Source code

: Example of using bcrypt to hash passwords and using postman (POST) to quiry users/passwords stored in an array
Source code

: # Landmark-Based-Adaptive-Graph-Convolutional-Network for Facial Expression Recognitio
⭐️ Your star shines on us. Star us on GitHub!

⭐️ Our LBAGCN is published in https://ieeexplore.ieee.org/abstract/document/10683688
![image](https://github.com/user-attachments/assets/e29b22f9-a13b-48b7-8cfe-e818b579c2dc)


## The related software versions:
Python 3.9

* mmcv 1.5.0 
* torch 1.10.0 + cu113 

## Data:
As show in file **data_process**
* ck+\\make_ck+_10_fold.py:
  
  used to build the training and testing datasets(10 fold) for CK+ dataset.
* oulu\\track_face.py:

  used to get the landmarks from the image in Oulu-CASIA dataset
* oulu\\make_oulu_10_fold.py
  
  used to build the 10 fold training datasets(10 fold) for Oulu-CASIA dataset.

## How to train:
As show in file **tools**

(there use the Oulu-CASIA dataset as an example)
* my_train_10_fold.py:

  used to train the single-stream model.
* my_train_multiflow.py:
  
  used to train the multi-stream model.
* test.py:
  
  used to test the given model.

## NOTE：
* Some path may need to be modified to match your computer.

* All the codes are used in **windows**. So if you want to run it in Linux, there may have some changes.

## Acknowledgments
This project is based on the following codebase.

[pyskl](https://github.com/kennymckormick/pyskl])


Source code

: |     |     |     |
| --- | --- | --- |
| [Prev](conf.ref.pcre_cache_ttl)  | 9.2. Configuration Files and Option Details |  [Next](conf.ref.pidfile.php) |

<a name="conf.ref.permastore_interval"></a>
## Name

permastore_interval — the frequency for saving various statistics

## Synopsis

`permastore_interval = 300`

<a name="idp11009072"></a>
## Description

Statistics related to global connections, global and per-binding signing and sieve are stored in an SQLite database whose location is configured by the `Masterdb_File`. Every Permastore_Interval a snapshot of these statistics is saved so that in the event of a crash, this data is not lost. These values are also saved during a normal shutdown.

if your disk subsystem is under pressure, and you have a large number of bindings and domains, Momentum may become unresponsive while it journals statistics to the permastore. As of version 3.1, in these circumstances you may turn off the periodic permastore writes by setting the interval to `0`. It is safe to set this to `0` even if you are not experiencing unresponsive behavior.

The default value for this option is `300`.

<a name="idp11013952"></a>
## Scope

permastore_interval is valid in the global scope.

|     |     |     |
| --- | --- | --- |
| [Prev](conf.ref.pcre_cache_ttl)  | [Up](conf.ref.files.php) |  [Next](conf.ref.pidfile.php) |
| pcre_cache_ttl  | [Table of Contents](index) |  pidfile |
——
_TASK DIRECTIONS:_ Among the records above, how many lines carry the string "show"? Reply with the number alone.

_REPLY TO THE TASK:_ 2